====== Supplied records

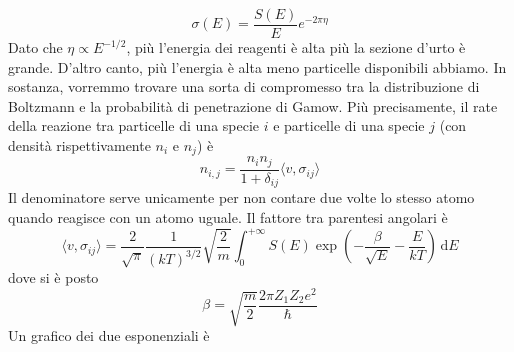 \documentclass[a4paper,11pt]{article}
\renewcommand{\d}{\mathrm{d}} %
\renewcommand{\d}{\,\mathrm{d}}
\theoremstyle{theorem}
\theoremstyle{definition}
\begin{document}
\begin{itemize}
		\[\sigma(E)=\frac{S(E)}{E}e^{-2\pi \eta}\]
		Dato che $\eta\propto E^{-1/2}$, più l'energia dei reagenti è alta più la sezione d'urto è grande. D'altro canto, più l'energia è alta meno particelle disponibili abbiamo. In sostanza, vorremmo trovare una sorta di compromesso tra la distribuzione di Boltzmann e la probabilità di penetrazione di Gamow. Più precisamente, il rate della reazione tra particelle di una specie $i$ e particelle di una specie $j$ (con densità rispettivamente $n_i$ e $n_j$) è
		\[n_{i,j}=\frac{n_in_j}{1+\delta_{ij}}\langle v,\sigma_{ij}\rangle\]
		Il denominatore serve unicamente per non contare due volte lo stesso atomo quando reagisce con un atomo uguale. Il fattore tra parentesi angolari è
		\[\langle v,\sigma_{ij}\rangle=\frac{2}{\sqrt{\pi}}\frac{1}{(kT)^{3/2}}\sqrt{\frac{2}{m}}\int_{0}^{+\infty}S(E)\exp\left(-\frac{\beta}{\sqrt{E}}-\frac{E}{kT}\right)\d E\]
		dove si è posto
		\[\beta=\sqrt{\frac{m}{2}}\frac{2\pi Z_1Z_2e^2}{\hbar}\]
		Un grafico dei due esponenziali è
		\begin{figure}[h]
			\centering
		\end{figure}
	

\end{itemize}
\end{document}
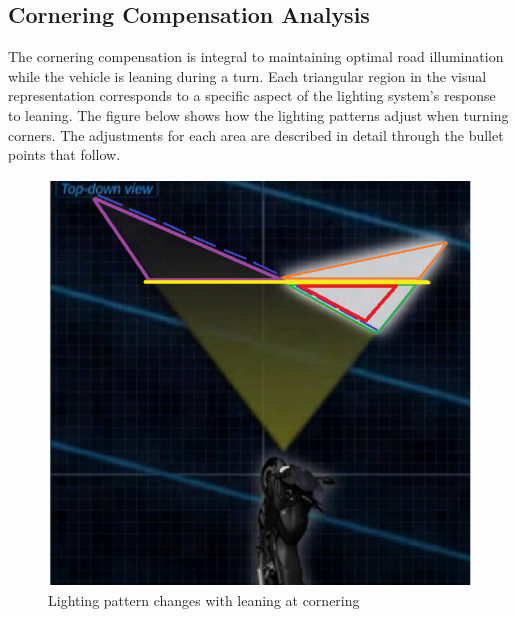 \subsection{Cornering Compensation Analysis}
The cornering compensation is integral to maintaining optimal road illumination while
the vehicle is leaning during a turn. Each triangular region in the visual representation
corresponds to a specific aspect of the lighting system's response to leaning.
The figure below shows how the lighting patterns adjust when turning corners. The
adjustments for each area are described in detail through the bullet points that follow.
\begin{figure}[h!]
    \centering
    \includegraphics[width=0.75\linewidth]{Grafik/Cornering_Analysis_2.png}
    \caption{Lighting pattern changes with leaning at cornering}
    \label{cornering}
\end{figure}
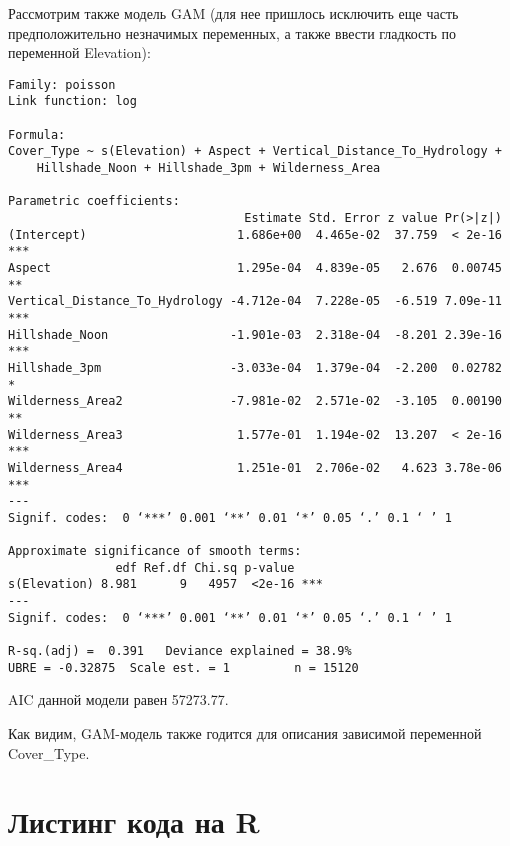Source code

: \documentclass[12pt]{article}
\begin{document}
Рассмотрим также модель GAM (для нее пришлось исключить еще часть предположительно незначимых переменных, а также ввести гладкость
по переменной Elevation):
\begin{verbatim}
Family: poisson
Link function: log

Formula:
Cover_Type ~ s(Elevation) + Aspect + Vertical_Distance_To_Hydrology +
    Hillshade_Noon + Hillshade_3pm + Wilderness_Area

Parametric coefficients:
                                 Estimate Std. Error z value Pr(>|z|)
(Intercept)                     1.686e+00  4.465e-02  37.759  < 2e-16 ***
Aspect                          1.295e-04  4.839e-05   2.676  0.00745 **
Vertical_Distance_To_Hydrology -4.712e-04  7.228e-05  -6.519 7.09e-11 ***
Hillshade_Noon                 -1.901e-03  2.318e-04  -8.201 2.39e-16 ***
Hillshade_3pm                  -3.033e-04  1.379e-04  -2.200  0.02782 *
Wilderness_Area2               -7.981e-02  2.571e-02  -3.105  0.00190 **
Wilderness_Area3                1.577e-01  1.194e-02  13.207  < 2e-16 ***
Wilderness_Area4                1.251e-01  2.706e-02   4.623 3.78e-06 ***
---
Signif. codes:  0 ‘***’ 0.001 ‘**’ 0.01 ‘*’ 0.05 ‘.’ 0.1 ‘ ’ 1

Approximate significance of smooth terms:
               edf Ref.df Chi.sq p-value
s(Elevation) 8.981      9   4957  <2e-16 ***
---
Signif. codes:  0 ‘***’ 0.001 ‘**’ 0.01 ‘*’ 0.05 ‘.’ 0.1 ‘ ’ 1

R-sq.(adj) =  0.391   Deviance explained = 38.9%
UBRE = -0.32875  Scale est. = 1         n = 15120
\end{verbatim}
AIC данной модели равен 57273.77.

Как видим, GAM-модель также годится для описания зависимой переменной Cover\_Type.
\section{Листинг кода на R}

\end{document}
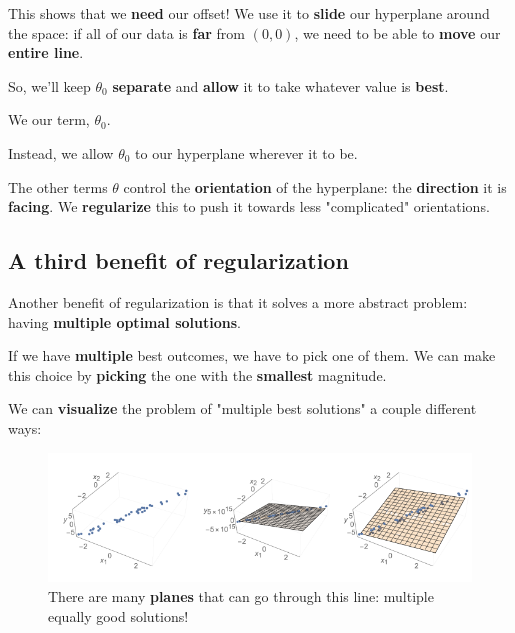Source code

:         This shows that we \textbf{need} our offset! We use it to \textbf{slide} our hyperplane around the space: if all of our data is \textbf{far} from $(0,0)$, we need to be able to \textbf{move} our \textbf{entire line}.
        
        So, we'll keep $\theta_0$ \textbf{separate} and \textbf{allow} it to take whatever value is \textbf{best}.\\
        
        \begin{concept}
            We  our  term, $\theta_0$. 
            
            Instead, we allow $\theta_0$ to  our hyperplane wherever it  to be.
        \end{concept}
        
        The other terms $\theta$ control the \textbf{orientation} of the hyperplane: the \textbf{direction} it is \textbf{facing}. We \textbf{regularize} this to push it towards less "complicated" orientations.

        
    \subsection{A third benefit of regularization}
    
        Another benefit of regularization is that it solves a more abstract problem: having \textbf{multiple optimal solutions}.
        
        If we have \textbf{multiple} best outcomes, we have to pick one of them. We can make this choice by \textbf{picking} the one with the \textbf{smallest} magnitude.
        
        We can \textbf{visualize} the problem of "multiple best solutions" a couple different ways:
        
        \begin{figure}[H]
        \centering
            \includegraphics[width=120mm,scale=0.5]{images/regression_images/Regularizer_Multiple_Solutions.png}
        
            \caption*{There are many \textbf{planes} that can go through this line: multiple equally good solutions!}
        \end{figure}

============
====== Supplied records

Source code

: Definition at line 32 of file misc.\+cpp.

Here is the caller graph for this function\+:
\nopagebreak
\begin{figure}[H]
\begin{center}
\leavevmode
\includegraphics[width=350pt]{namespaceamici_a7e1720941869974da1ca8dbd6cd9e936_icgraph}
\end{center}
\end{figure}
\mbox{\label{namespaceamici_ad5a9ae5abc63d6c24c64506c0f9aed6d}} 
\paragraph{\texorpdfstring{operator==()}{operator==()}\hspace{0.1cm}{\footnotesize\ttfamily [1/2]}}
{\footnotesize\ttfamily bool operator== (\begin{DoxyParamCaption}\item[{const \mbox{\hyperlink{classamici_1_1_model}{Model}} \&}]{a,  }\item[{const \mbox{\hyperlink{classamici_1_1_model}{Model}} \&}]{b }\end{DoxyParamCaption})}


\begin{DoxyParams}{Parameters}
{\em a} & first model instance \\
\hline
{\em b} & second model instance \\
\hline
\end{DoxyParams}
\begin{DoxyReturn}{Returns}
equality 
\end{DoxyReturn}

============

-- Task item --
Where a line of the records holds the word "langle", copy that line.

-- Solution for this problem --
		\[n_{i,j}=\frac{n_in_j}{1+\delta_{ij}}\langle v,\sigma_{ij}\rangle\]
		\[\langle v,\sigma_{ij}\rangle=\frac{2}{\sqrt{\pi}}\frac{1}{(kT)^{3/2}}\sqrt{\frac{2}{m}}\int_{0}^{+\infty}S(E)\exp\left(-\frac{\beta}{\sqrt{E}}-\frac{E}{kT}\right)\d E\]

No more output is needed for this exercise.